前述した「養育費,婚姻費用の算定に関する実証的研究」は,養育費の終期を成年年齢(18歳)と一致させるべきではないとの見解に立っており,同書が実務に与える影響は大きいと考えられます。
成年後の未成熟子について民法第766条1項を適用することについては,未だ議論が煮詰まっていない感があります。もっとも,実務的な観点で言えば,私個人としても,養育費の終期を成年年齢(18歳)で区切ることは実際的ではないと考えています。
一般に,生活保持義務に基づき算定される養育費・扶養料は,非監護親が「『無理なく支払える』と考える金額」よりも高額になる傾向があります。そのため,未成熟子が不足のない養育費・扶養料を得ようとすれば,非監護親との間で,ある程度踏み込んだ交渉を行うことが必要となる場合があります。しかし,とりわけ子と非監護親との関わりが良好でないケース等では,子が当事者として非監護親を相手取ること自体が権利行使を心理的に妨げてしまう可能性もあるように思われます。
また,前述した進学率に照らせば,仮に養育費の終期を成年年齢(18歳)に区切ったとしても,将来,高い確率で未成熟子としての扶養料請求が問題になるものと予想できます。こうした将来の紛争リスクは,非監護親にとっても不利益が少なくありません。

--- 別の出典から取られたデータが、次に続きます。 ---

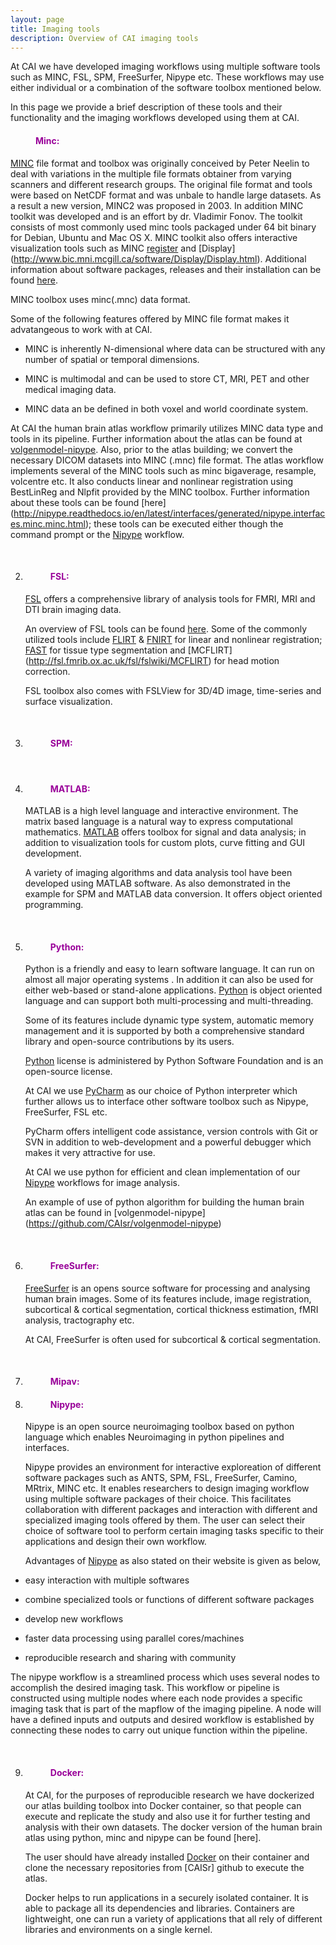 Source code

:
 ```yaml
---
layout: page
title: Imaging tools  
description: Overview of CAI imaging tools
---
```


At CAI we have developed imaging workflows using multiple software tools such as MINC, FSL, SPM, FreeSurfer, Nipype etc.
These workflows may use either individual or a combination of the software toolbox mentioned below. 

In this page we provide a brief description of these tools and their functionality and the imaging workflows developed using them at CAI.

<dl>
<dd> <h4 style="color:#990099;"> Minc: </h4> </dd>
</dl>
   
[MINC](http://www.bic.mni.mcgill.ca/ServicesSoftware/MINC) file format and toolbox was originally conceived by
Peter Neelin to deal with variations in the multiple file formats obtainer from varying scanners and different research groups.
The original file format and tools were based on NetCDF format and was unbale to handle large datasets. As a result a new version,
MINC2 was proposed in 2003. In addition MINC toolkit was developed and is an effort by dr. Vladimir Fonov. The toolkit consists of 
most commonly used minc tools packaged under 64 bit binary for Debian, Ubuntu and Mac OS X. MINC toolkit also offers interactive
visualization tools such as MINC [register](http://www.bic.mni.mcgill.ca/software/register/register.html) and [Display]
(http://www.bic.mni.mcgill.ca/software/Display/Display.html). Additional information about software packages, releases and their 
installation can be found [here](http://bic-mni.github.io/#notes-about-versions). 
    
MINC toolbox uses minc(.mnc) data format.
    
Some of the following features offered by MINC file format makes it advatangeous to work with at CAI.
    
* MINC is inherently N-dimensional where data can be structured with any number of spatial or temporal dimensions.
    
* MINC is multimodal and can be used to store CT, MRI, PET and other medical imaging data.
    
* MINC data an be defined in both voxel and world coordinate system.
   
At CAI the human brain atlas workflow primarily utilizes MINC data type and tools in its pipeline. Further information about the 
atlas can be found at [volgenmodel-nipype](https://github.com/CAIsr/volgenmodel-nipype). Also, prior to the atlas building; 
we convert the necessary DICOM datasets into MINC (.mnc) file format. The atlas workflow implements several of the MINC tools
such as minc bigaverage, resample, volcentre etc. It also conducts linear and nonlinear registration using BestLinReg and Nlpfit
provided by the MINC toolbox. Further information about these tools can be found [here]
(http://nipype.readthedocs.io/en/latest/interfaces/generated/nipype.interfaces.minc.minc.html); these tools can be executed 
either though the command prompt or the [Nipype](http://nipype.readthedocs.io/en/latest/) workflow.
    
<dl>
<dd> <br> </dd>
</dl>

2. <dl>
   <dd> <h4 style="color:#990099;"> FSL: </h4> </dd>
   </dl>
   
   [FSL](http://fsl.fmrib.ox.ac.uk/fsl/fslwiki/) offers a comprehensive library of analysis tools for FMRI, MRI and DTI brain
   imaging data.
   
   An overview of FSL tools can be found [here](http://fsl.fmrib.ox.ac.uk/fsl/fslwiki/FslOverview). Some of the commonly utilized
   tools include [FLIRT](http://fsl.fmrib.ox.ac.uk/fsl/fslwiki/FLIRT) & [FNIRT](http://fsl.fmrib.ox.ac.uk/fsl/fslwiki/FNIRT) for linear
   and nonlinear registration; [FAST](http://fsl.fmrib.ox.ac.uk/fsl/fslwiki/FAST) for tissue type segmentation and [MCFLIRT]
   (http://fsl.fmrib.ox.ac.uk/fsl/fslwiki/MCFLIRT) for head motion correction.
  
   FSL toolbox also comes with FSLView for 3D/4D image, time-series and surface visualization.
   
<dl>
<dd> <br> </dd>
</dl>  

3. <dl>
   <dd> <h4 style="color:#990099;"> SPM: </h4> </dd>
   </dl>

<dl>
<dd> <br> </dd>
</dl>

4. <dl>
   <dd> <h4 style="color:#990099;"> MATLAB: </h4> </dd>
   </dl>
   
   MATLAB is a high level language and interactive environment. The matrix based language is a natural way to express computational
   mathematics. [MATLAB](https://au.mathworks.com/products/matlab/features.html#matlab_is_designed_for_engineers_and_scientists)
   offers toolbox for signal and data analysis; in addition to visualization tools for custom plots, curve fitting and GUI development.
   
   A variety of imaging algorithms and data analysis tool have been developed using MATLAB software. As also 
   demonstrated in the example for SPM and MATLAB data conversion. It offers object oriented programming.
  
<dl>
<dd> <br> </dd>
</dl>

5. <dl>
   <dd> <h4 style="color:#990099;"> Python: </h4> </dd>
   </dl>
   
   Python is a friendly and easy to learn software language. It can run on almost all major operating systems
   . In addition it can also be used for either web-based or stand-alone applications. [Python](https://ww.python.org/)
   is object oriented language and can support both multi-processing and multi-threading.
   
   Some of its features include dynamic type system, automatic memory management and it is supported by both a comprehensive
   standard library and open-source contributions by its users.
   
   [Python](https://ww.python.org/) license is administered by Python Software Foundation and is an open-source license.
   
   At CAI we use [PyCharm](https://www.jetbrains.com/pycharm/) as our choice of Python interpreter which further allows us to interface
   other software toolbox such as Nipype, FreeSurfer, FSL etc.
   
   PyCharm offers intelligent code assistance, version controls with Git or SVN in addition to web-development and a powerful debugger
   which makes it very attractive for use. 
   
   At CAI we use python for efficient and clean implementation of our [Nipype](http://nipype.readthedocs.io/en/latest/) workflows for
   image analysis.
   
   An example of use of python algorithm for building the human brain atlas can be found in [volgenmodel-nipype]
   (https://github.com/CAIsr/volgenmodel-nipype)
   
<dl>
<dd> <br> </dd>
</dl> 

6. <dl>
   <dd> <h4 style="color:#990099;"> FreeSurfer: </h4> </dd>
   </dl>
   
   [FreeSurfer](http://freesurfer.net/) is an opens source software for processing and analysing human brain images. 
   Some of its features include, image registration, subcortical & cortical segmentation, cortical thickness estimation, fMRI analysis,
   tractography etc.
  
   At CAI, FreeSurfer is often used for subcortical & cortical segmentation.
   
<dl>
<dd> <br> </dd>
</dl>

7. <dl>
   <dd> <h4 style="color:#990099;"> Mipav: </h4> </dd>
   </dl>
   
8. <dl>
   <dd> <h4 style="color:#990099;"> Nipype: </h4> </dd>
   </dl>
   
   Nipype is an open source neuroimaging toolbox based on python language which enables Neuroimaging
   in python pipelines and interfaces. 
  
   Nipype provides an environment for interactive exploreation of different software packages such as 
   ANTS, SPM, FSL, FreeSurfer, Camino, MRtrix, MINC etc. It enables researchers to design imaging workflow 
   using multiple software packages of their choice. This facilitates collaboration with different packages
   and interaction with different and specialized imaging tools offered by them. The user can select their
   choice of software tool to perform certain imaging tasks specific to their applications and design their 
   own workflow. 
   
   Advantages of [Nipype](http://nipy.org/nipype/0.10.0/) as also stated on their website is given as below,
  
  * easy interaction with multiple softwares
  
  * combine specialized tools or functions of different software packages
  
  * develop new workflows
  
  * faster data processing using parallel cores/machines
  
  * reproducible research and sharing with community
  
  The nipype workflow is a streamlined process which uses several nodes to accomplish the desired 
  imaging task. This workflow or pipeline is constructed using multiple nodes where each node provides a 
  specific imaging task that is part of the mapflow of the imaging pipeline. A node will have a defined
  inputs and outputs and desired workflow is established by connecting these nodes to carry out unique 
  function within the pipeline.
  
<dl>
<dd> <br> </dd>
</dl> 

9. <dl>
   <dd> <h4 style="color:#990099;"> Docker: </h4> </dd>
   </dl>
   
   At CAI, for the purposes of reproducible research we have dockerized our atlas building toolbox into
   Docker container, so that people can execute and replicate the study and also use it for further 
   testing and analysis with their own datasets. The docker version of the human brain atlas using python,
   minc and nipype can be found [here].
  
   The user should have already installed [Docker](https://docs.docker.com/) on their container and clone the necessary repositories
   from [CAISr] github to execute the atlas.
  
   Docker helps to run applications in a securely isolated container. It is able to package all its
   dependencies and libraries. Containers are lightweight, one can run a variety of applications 
   that all rely of different libraries and environments on a single kernel.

したがって,監護親・非監護親どちらの立場に立った場合であっても,現状,養育費の終期については,当事者間の協議により,ご家庭ごとの実態や将来予測に則した合理的かつ明確なルールを合意しておくのが賢明と考えます。
2.既に行われた合意について
法改正以前に,養育費の終期を「成年に達する日の属する月」等と合意していたケースについては,基本的には成年年齢引下げの影響は受けないと考えるのが相当です。合意当時において成年年齢=20歳であった以上,「養育費は20歳まで支払う」というのが当事者の意思であったと言えるからです。
3.養育費を決める際の注意点等
改正法の施行が迫った現状において,養育費の終期を「成年に達する日の属する月」と定めることは,後に疑義を生じさせてしまうため避けるべきです。「20歳に達する日の属する月まで」「22歳に達した後に初めて到来する3月まで」といった,一見して明らかな記載を心掛けましょう。